Feb 25 2016
A year ago today, five unelected bureaucrats at the Federal Communications Commission (FCC) decided to exploit an 80-year-old law meant for regulating radio, telephone, and telegraph operations, in order to begin regulating the Internet.
As unprecedented a step as this was, it was not the first time FCC bureaucrats attempted a takeover of the Internet.
More than five years ago, the FCC released its Open Internet Order of 2010, a set of new regulations designed to appease so-called "net neutrality" activists who had been fighting for more government control over the Internet.
But Americans fought back — and they won. The Internet service providers challenged the new FCC regulations in federal court, arguing that Title I of the Communications Act of 1934 did not give the FCC the authority to implement net neutrality regulations. And in 2014, the United States Court of Appeals for the D.C. Circuit issued a decision holding that the FCC had exceeded its authority to regulate Internet providers as "information services" under Title I.
Undeterred, and forever striving to expand their powers, the bureaucrats at the FCC did not give up. The next year they released their Open Internet Order of 2015, this time reclassifying Internet service providers as common carrier utilities, which is what AT&T was in 1934 when the federal Communications Act was first passed.
Back in the 1930s, it may have made sense for the FCC to protect consumers from a single company with monopoly control over an emerging communications technology. But we live in the 21st Century, and the Internet today is categorically different from telecommunications technology from the Great Depression era. Today, with numerous providers fighting over multiple platforms to offer consumers the best experience, the FCC's anachronistic approach will only stifle Internet-drive innovation, which will only hurt the consumers it claims to protect.
The truth is, the term "net neutrality" is deceptive: the notion that "all Internet data must be treated equally," as FCC supporters put it, is misguided from both a technical and an economic standpoint.
Some Internet traffic is very time-sensitive – think of Skyping your family or streaming a movie – while other traffic is not, like sending emails or general web browsing. This technical distinction points to the danger of a government regulatory regime that treats these different types of data as the same.

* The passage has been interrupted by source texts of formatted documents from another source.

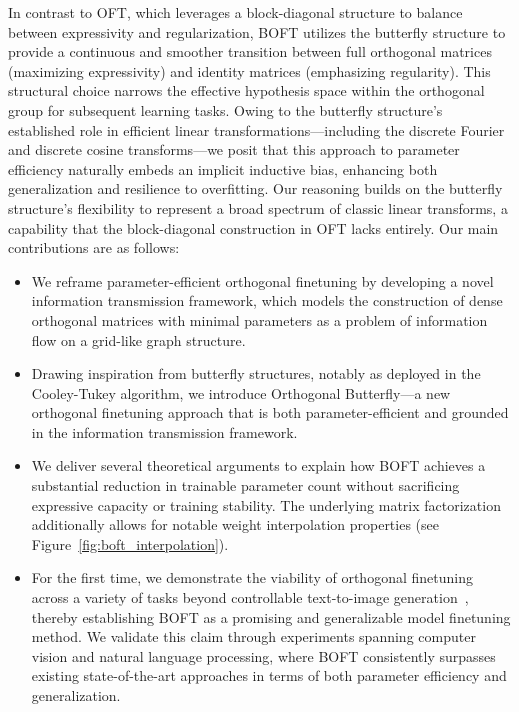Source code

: In contrast to OFT, which leverages a block-diagonal structure to balance between expressivity and regularization, BOFT utilizes the butterfly structure to provide a continuous and smoother transition between full orthogonal matrices (maximizing expressivity) and identity matrices (emphasizing regularity). This structural choice narrows the effective hypothesis space within the orthogonal group for subsequent learning tasks. Owing to the butterfly structure’s established role in efficient linear transformations—including the discrete Fourier and discrete cosine transforms—we posit that this approach to parameter efficiency naturally embeds an implicit inductive bias, enhancing both generalization and resilience to overfitting. Our reasoning builds on the butterfly structure’s flexibility to represent a broad spectrum of classic linear transforms, a capability that the block-diagonal construction in OFT lacks entirely. Our main contributions are as follows:

\begin{itemize}[leftmargin=*,nosep]
    \item We reframe parameter-efficient orthogonal finetuning by developing a novel information transmission framework, which models the construction of dense orthogonal matrices with minimal parameters as a problem of information flow on a grid-like graph structure.
    \item Drawing inspiration from butterfly structures, notably as deployed in the Cooley-Tukey algorithm, we introduce Orthogonal Butterfly—a new orthogonal finetuning approach that is both parameter-efficient and grounded in the information transmission framework.
    \item We deliver several theoretical arguments to explain how BOFT achieves a substantial reduction in trainable parameter count without sacrificing expressive capacity or training stability. The underlying matrix factorization additionally allows for notable weight interpolation properties (see Figure~\ref{fig:boft_interpolation}).
    \item For the first time, we demonstrate the viability of orthogonal finetuning across a variety of tasks beyond controllable text-to-image generation~\cite{qiu2023controlling}, thereby establishing BOFT as a promising and generalizable model finetuning method. We validate this claim through experiments spanning computer vision and natural language processing, where BOFT consistently surpasses existing state-of-the-art approaches in terms of both parameter efficiency and generalization.
\end{itemize}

And make no mistake: the economic burden of these regulations will fall squarely on the backs of the consumers the FCC purports to help. Already, we have seen innovative programs like T-Mobile's "Binge-On" targeted by net-neutrality advocates for government regulation, even though they give consumers increased access to popular content at no additional cost.
Some proponents of net neutrality argue that Internet Service Providers (ISPs) engage in predatory practices in the future. The threat of anticompetitive behavior should always be taken seriously. But it makes no sense for a five-person panel of presidential appointees to write a sweeping law aimed at solving a problem that might someday exist. There are more effective, more democratic, and less intrusive ways to address anticompetitive behavior, including existing antitrust and consumer-protection laws.
Others believe the FCC's regulations are the only way to mitigate potential freedom of speech violations. This concern should be taken seriously too. Since its explosion in the 1990's, the commercialized Internet has become the greatest marketplace of ideas and information in human history, and we should work to preserve its organic, multifarious nature. But if the availability of diverse content is what makes Internet access so valuable, what incentives do ISPs have to suppress free speech?
The reality is that the Internet has already taught us that the best way to protect free speech online is to keep the Internet open and free from cronyist bureaucratic control, allowing permissionless innovation to produce new and dynamic technologies that empower and connect people. That's why I have introduced, along with several of my colleagues, the Restoring Internet Freedom Act. This bill will repeal the FCC's net neutrality rules and set the stage for more comprehensive reforms of federal technology policy.
Instead of expanding the scope of an 80-year-old law beyond recognition, we should trust the good judgment and common sense of the American people to decide what works and what doesn't. This has been our nation's way since its inception: the belief that ordinary men and women – not distant, unelected bureaucrats – make their own decisions. The Restoring Internet Freedom Act is an important step in that direction.